Mr. Speaker, my comments on Bill C-18, An Act to suspend the operation of the Electoral Boundaries Readjustment Act, tabled by the Government House leader, will be brief.
First, I want to say that the Official Opposition agrees with the principles underlying Bill C-18. We agree with the principles described by the Government House leader because these are general, non-partisan principles aimed at improving a system which has now been in effect for close to 30 years in Canada.
There is no doubt that the criteria set in 1964 must be reviewed. Our response might have been less spontaneous and more reserved if this legislation had been tabled just before an election, but the government deserves to be congratulated for acting at an early stage, when there is no controversy or dispute. Indeed, the government cannot be accused of gerrymandering the electoral map by referring the issue now to the Standing Committee on Procedure and House Affairs, for a review of the whole process.
While our objective remains Quebec's sovereignty, it would be irresponsible on the Official Opposition's part not to get
involved in this exercise, since we must represent the interests of Canadians from Newfoundland to Vancouver, that is from coast to coast and up to the Arctic.
Once the bill is referred to the committee, we will look, without any mental reservations and with a totally open mind, at the impact of the review and we will participate, in the most positive manner possible, in the development of new criteria regarding the philosophy exposed earlier.
The Supreme Court has already indicated some parameters which we have to follow, but parliamentarians definitely have some room to manoeuvre. There are aspects which we must review, including the continuous increase in the number of MPs. Should that trend be maintained? Should we do something about the situation? How should we go about this? To correct the situation we must first look at it, and the best way to do so is certainly by referring the issue to the Committee on Procedure and House Affairs.
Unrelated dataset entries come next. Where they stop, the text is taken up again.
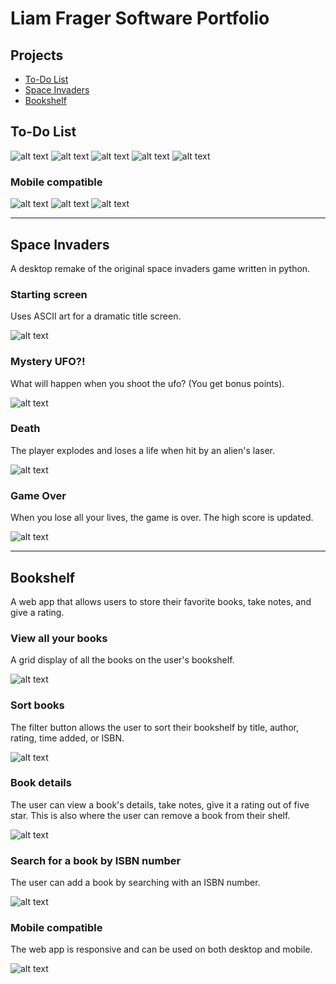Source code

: # Liam Frager Software Portfolio

## Projects

- [To-Do List](#to-do-list)
- [Space Invaders](#space-invaders)
- [Bookshelf](#bookshelf)


## To-Do List
![alt text](./images/to-do-list/login.png)
![alt text](./images/to-do-list/lists.png)
![alt text](./images/to-do-list/week.png)
![alt text](./images/to-do-list/month.png)
![alt text](./images/to-do-list/year.png)
### Mobile compatible
![alt text](./images/to-do-list/mobile.png)
![alt text](./images/to-do-list/edit.png)
![alt text](./images/to-do-list/settings.png)

---

## Space Invaders
A desktop remake of the original space invaders game written in python.

### Starting screen
Uses ASCII art for a dramatic title screen.

![alt text](./images/space-invaders/start.png)

### Mystery UFO?!
What will happen when you shoot the ufo? (You get bonus points).

![alt text](./images/space-invaders/ufo.png)

### Death
The player explodes and loses a life when hit by an alien's laser.

![alt text](./images/space-invaders/death.png)

### Game Over
When you lose all your lives, the game is over. The high score is updated.

![alt text](./images/space-invaders/game_over.png)

---

## Bookshelf
A web app that allows users to store their favorite books, take notes, and give a rating.

### View all your books
A grid display of all the books on the user's bookshelf.

![alt text](./images/bookshelf/books.png)

### Sort books
The filter button allows the user to sort their bookshelf by title, author, rating, time added, or ISBN.

![alt text](./images/bookshelf/filter.png)

### Book details
The user can view a book's details, take notes, give it a rating out of five star. This is also where the user can remove a book from their shelf.

![alt text](./images/bookshelf/book.png)

### Search for a book by ISBN number
The user can add a book by searching with an ISBN number.

![alt text](./images/bookshelf/search.png)

### Mobile compatible
The web app is responsive and can be used on both desktop and mobile.

![alt text](./images/bookshelf/mobile.png)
One aspect I find particularly interesting in connection with the readjustment process would be, of course, to review the well-known senate clause which allows Prince Edward Island its four seats, not that I am challenging that-that is not the point-and in any case, we have all lived with this provision. Everyone agrees it would be bizarre, to say the least, for a province to be represented by fewer members than the number of senators it may have, although that does happen in the United States.
Perhaps section 51, if it still applies to Quebec in the next election, could be used to cover cases like the Magdalen Islands. This is an entirely separate community which no longer has its own member of Parliament, because since the 1968 reform, it has been part of the riding of Bonaventure-Îles-de-la-Madeleine. This is not a political issue. In fact, we find the same situation in the province of Newfoundland, where Labrador exists as a distinct entity only because Newfoundlanders are willing to have their electoral districts contain more voters than would normally be the case, so that residents of Labrador, on the mainland, can have their own representative. These are only two examples.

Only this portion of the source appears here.